» **Assigned task**
The answer should be each line from the entries below that has the word "https" in it.

» **Exercise materials**
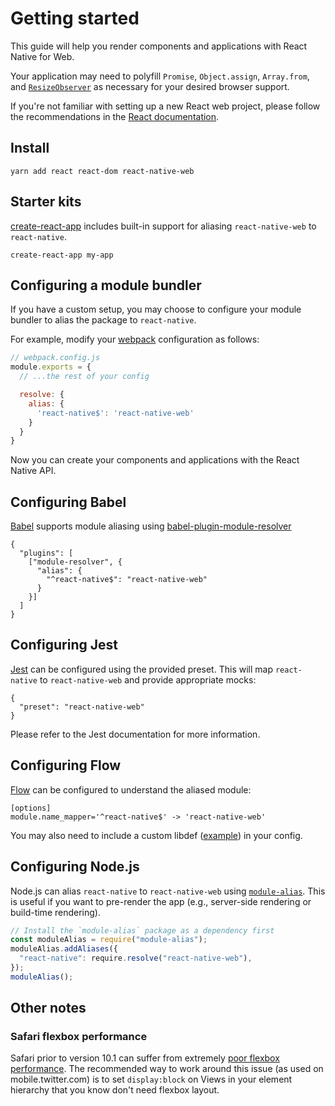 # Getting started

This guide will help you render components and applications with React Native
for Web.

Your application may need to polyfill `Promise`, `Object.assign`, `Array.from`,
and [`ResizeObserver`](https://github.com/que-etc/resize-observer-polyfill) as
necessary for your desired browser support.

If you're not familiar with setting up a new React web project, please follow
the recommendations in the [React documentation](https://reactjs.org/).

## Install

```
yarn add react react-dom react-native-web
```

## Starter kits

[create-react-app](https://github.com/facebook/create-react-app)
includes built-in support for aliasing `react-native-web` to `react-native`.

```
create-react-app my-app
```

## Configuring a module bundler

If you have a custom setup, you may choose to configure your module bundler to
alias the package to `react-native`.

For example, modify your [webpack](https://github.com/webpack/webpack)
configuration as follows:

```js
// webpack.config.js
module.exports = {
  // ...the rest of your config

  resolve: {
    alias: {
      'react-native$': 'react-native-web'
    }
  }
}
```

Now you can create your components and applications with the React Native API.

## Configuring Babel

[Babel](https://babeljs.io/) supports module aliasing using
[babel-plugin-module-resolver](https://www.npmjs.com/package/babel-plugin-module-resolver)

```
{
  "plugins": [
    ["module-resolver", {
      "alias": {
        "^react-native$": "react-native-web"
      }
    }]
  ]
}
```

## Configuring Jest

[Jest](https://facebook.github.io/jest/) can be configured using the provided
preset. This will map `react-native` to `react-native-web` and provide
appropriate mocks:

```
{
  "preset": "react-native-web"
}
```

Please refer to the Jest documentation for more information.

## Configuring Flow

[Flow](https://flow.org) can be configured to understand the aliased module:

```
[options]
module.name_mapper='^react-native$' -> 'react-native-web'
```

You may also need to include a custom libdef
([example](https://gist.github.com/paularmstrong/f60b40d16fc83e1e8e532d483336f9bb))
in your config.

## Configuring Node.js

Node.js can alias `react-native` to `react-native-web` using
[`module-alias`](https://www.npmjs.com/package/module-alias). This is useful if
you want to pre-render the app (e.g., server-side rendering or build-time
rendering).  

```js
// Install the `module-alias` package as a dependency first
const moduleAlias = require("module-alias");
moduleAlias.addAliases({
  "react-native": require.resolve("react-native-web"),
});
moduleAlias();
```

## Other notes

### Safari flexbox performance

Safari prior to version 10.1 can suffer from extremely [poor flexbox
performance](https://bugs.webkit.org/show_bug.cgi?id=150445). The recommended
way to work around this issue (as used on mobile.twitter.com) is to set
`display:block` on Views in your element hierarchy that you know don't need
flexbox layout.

» **Result below**
and [`ResizeObserver`](https://github.com/que-etc/resize-observer-polyfill) as
the recommendations in the [React documentation](https://reactjs.org/).
[create-react-app](https://github.com/facebook/create-react-app)
For example, modify your [webpack](https://github.com/webpack/webpack)
[Babel](https://babeljs.io/) supports module aliasing using
[babel-plugin-module-resolver](https://www.npmjs.com/package/babel-plugin-module-resolver)
[Jest](https://facebook.github.io/jest/) can be configured using the provided
[Flow](https://flow.org) can be configured to understand the aliased module:
([example](https://gist.github.com/paularmstrong/f60b40d16fc83e1e8e532d483336f9bb))
[`module-alias`](https://www.npmjs.com/package/module-alias). This is useful if
performance](https://bugs.webkit.org/show_bug.cgi?id=150445). The recommended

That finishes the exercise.